::: INPUT RECORDS :::

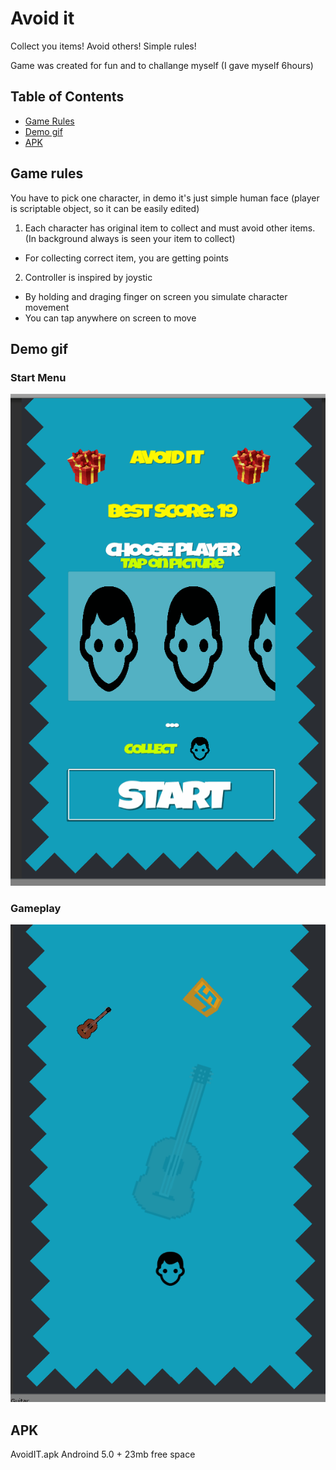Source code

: # Avoid it
Collect you items! Avoid others! Simple rules!

Game was created for fun and to challange myself (I gave myself 6hours) 
## Table of Contents

- [Game Rules](#game-rules)
- [Demo gif](#demo-gif) 
- [APK](#apk)

## Game rules #
You have to pick one character, in demo it's just simple human face (player is scriptable object, so it can be easily edited)
1. Each character has original item to collect and must avoid other items. (In background always is seen your item to collect)
  - For collecting correct item, you are getting points
2. Controller is inspired by joystic 
  - By holding and draging finger on screen you simulate character movement
  - You can tap anywhere on screen to move
## Demo gif
### Start Menu
![](start.gif)

### Gameplay
![](gameplay.gif)

## APK ##
AvoidIT.apk 
Androind 5.0 + 
23mb free space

:::

» **WORK REQUIRED**: What must be returned is a bare number, the count of lines in the entries holding the string "items".

» **OUTPUT FOR THIS TASK**: 2